42I was referred to and have had regard to the cases of Director of Public Prosecutions (Vic) v Rakatau,[2] Director of Public Prosecutions (Vic) v Victorsen[3] and Director of Public Prosecutions (Vic) v Lim.[4] These cases are all decisions of this Court on the offence of culpable driving under the standard sentencing regime. These cases have been of some assistance in considering what is the appropriate sentence for you, but ultimately I must sentence you on the basis of all the facts and circumstances particular to your case.
[2] [2019] VCC 1318.
[3] [2018] VCC 2202.
[4] [2018] VCC 2166.
43On charge 1, culpable driving, you are convicted and sentenced to a term of imprisonment of eight years.
44On charge 2, negligently causing serious injury, you are convicted and sentenced to a term of imprisonment of three years.
45I order that one year of the sentence on charge 2 be served cumulatively on the sentence on charge 1. That makes a total effective sentence of nine years.
46Section 11A of the Sentencing Act 1991 (Vic) directs that, unless it is in the interests of justice not to do so, the Court must fix a non-parole period, in this case, of at least 60% of the total effective term of imprisonment.
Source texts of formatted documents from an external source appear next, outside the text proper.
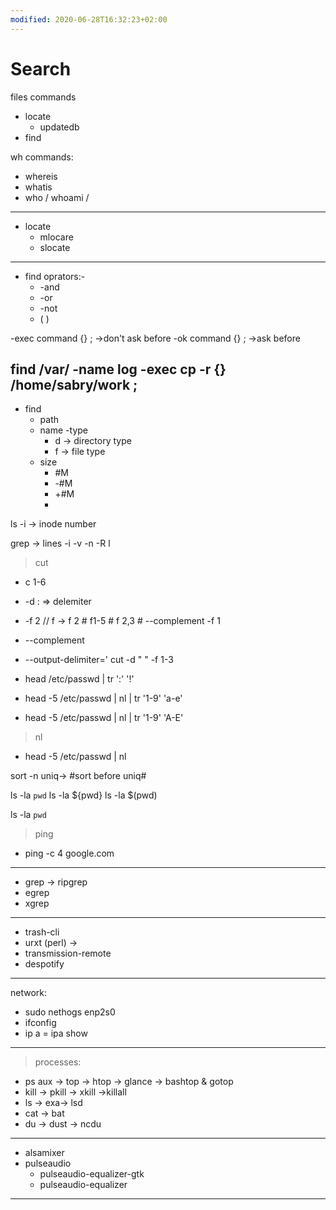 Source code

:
 ```yaml
---
modified: 2020-06-28T16:32:23+02:00
---
```


Search
=======

files commands
- locate
	- updatedb
- find


wh commands:
- whereis
- whatis
- who / whoami / 

----------------------------------------------------------------------------------------------------------
- locate 
	- mlocare
	- slocate
----------------------------------------------------------------------------------------------------------
- find oprators:-
	- -and
	- -or
	- -not
	- \(      \)


-exec command {} ; ->don't ask before
-ok command {} ;  ->ask before


find /var/ -name log -exec cp -r {} /home/sabry/work \;
----------------------------------------------------------------------------------------------------------


- find 
	- path
	- name
	-type
		-  d -> directory type
		- f -> file type
	- size
		- #M
		- -#M
		- +#M
		-  
	



ls -i -> inode number



grep -> lines -i -v -n -R l


> cut 
- c 1-6
- -d :  => delemiter
- -f 2   // f -> f 2 # f1-5 # f 2,3 # --complement -f 1
- --complement
- --output-delimiter=' 
cut -d " " -f 1-3




- head /etc/passwd | tr ':' '!'

- head -5 /etc/passwd | nl | tr '1-9' 'a-e'
- head -5 /etc/passwd | nl | tr '1-9' 'A-E'

>  nl
- head -5 /etc/passwd | nl


sort -n
uniq-> #sort before uniq#


ls -la `pwd`
ls -la ${pwd}
ls -la $(pwd)

ls -la `pwd`








> ping

- ping -c 4 google.com
----------------------------------------------------
- grep -> ripgrep
- egrep
- xgrep
----------------------------------------------------
- trash-cli
- urxt (perl) -> 
- transmission-remote
- despotify
----------------------------------------------------
network:
- sudo nethogs enp2s0
- ifconfig
- ip a = ipa show

----------------------------------------------------
> processes:
- ps aux -> top -> htop -> glance -> bashtop & gotop
- kill -> pkill -> xkill ->killall
- ls -> exa-> lsd
- cat -> bat
- du -> dust -> ncdu
----------------------------------------------------
- alsamixer
- pulseaudio
	- pulseaudio-equalizer-gtk
	- pulseaudio-equalizer
----------------------------------------------------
In your case, I am setting a non-parole period of six years’ imprisonment.
47Pursuant to s 6AAA of the Sentencing Act 1991 (Vic), had you pleaded not guilty, you would have been sentenced to a total effective sentence of 12 years with a non-parole period of nine years.
48Pursuant to s 18(4) of the Sentencing Act 1991 (Vic), I declare that you have served two days of the sentence I have passed upon you and I direct that this be entered into the records of the Court.
49I make a finding that these offences were committed under the influence of alcohol and that alcohol contributed to your offending. Any driver’s licence you hold is cancelled and you are disqualified from driving in Victoria for a period of eight years, and that commences today.